Martin Brock, Dr. Katja Francke
Rz. 1083
Die Anordnung von Mehrarbeit ermöglicht es dem Arbeitgeber, flexibel auf zeitweise erhöhten Arbeitsanfall etwa durch konjunkturellen Aufschwung oder durch Personalengpässe zu reagieren. Neben der Anordnungsbefugnis des Arbeitgebers ist dabei v.a. die Frage der Vergütung der zusätzlichen Arbeitsleistung maßgeblicher Schwerpunkt der Vertragsgestaltung.
Rz. 1084
In Rechtsprechung und Literatur werden die Begriffe Mehrarbeit, Überstunden und Überarbeit uneinheitlich verwandt, auch der Gesetzgeber selbst verwendet etwa in § 11 Abs. 1 BUrlG und § 4 Abs. 1a S. 1 EFZG den Begriff der Überstunden, in § 4 Abs. 1 MuSchG, § 207 SGB IX oder § 151 Abs. 3 SGB III demgegenüber den Begriff der Mehrarbeit.
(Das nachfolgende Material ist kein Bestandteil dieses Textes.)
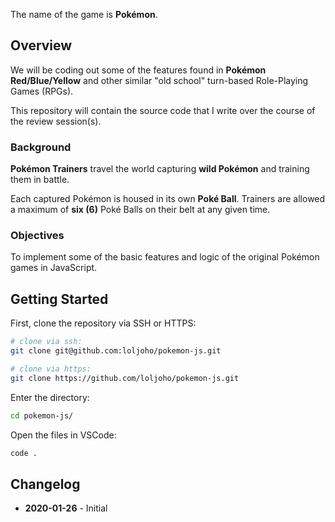 The name of the game is **Pokémon**.

## Overview

We will be coding out some of the features found in **Pokémon Red/Blue/Yellow** and other similar "old school" turn-based Role-Playing Games (RPGs).

This repository will contain the source code that I write over the course of the review session(s).  

### Background

**Pokémon Trainers** travel the world capturing **wild Pokémon** and training them in battle.

Each captured Pokémon is housed in its own **Poké Ball**.  Trainers are allowed a maximum of **six (6)** Poké Balls on their belt at any given time.

### Objectives

To implement some of the basic features and logic of the original Pokémon games in JavaScript.

## Getting Started

First, clone the repository via SSH or HTTPS:
```bash
# clone via ssh:
git clone git@github.com:loljoho/pokemon-js.git

# clone via https:
git clone https://github.com/loljoho/pokemon-js.git
```

Enter the directory:
```bash
cd pokemon-js/
```

Open the files in VSCode:
```bash
code .
```

## Changelog

 - **2020-01-26** - Initial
Richtigerweise muss zur sachgerechten Abgrenzung der Begriffe zunächst der Begriff der regelmäßigen Arbeitszeit bestimmt werden. Arbeitszeit ist gem. § 2 Abs. 1 S. 1 ArbZG die Zeit von Beginn bis zum Ende der Arbeit, unter Ausschluss gesetzlich vorgesehener Ruhepausen. Die nach dem Arbeitszeitgesetz höchstzulässige Arbeitszeit beträgt dabei – vorbehaltlich anderslautender kollektivrechtlicher Regelungen – gem. § 3 ArbZG werktäglich acht Stunden, mithin 48 Stunden wöchentlich; eine Verlängerung der Arbeitszeit auf zehn Stunden täglich bzw. 60 Stunden wöchentlich ist zulässig, wenn innerhalb von sechs Kalendermonaten oder 24 Wochen die zulässige Höchstarbeitszeit im Durchschnitt eingehalten wird. Innerhalb der gesetzlich zulässigen Höchstarbeitszeit ergibt sich die individuelle regelmäßige Arbeitszeit eines Arbeitnehmers aus den für ihn geltenden individual- oder kollektivvertraglichen Regelungen. Hiervon ausgehend beinhaltet der Begriff der Mehrarbeit diejenige Arbeitszeit, die die gesetzlich zulässige Höchstarbeitszeit von acht Stunden täglich bzw. 48 Stunden wöchentlich überschreitet. Überstunden sind demgegenüber diejenigen Arbeitszeiten, die die für das Arbeitsverhältnis geltende regelmäßige tarifliche, betriebliche oder individualvertragliche Arbeitszeit des Arbeitnehmers überschreiten. Wird Mehrarbeit geleistet, beinhaltet dies somit stets auch die Ableistung von Überstunden.
Rz. 1085
Individualvertragliche Vereinbarungen über den Umfang der gesetzlichen Höchstarbeitszeit sind gem. § 7 ArbZG grds. unzulässig, so dass sich entsprechende Vereinbarungen stets nur auf eine Verlängerung der individuellen Arbeitszeit durch Überstunden beziehen können. Bei der Auslegung ist jedoch zu berücksichtigen, dass eine synonyme Verwendung beider Begriffe für diejenigen Arbeitszeiten, die vorübergehend die individuelle Arbeitszeit überschreiten, weit verbreitet ist.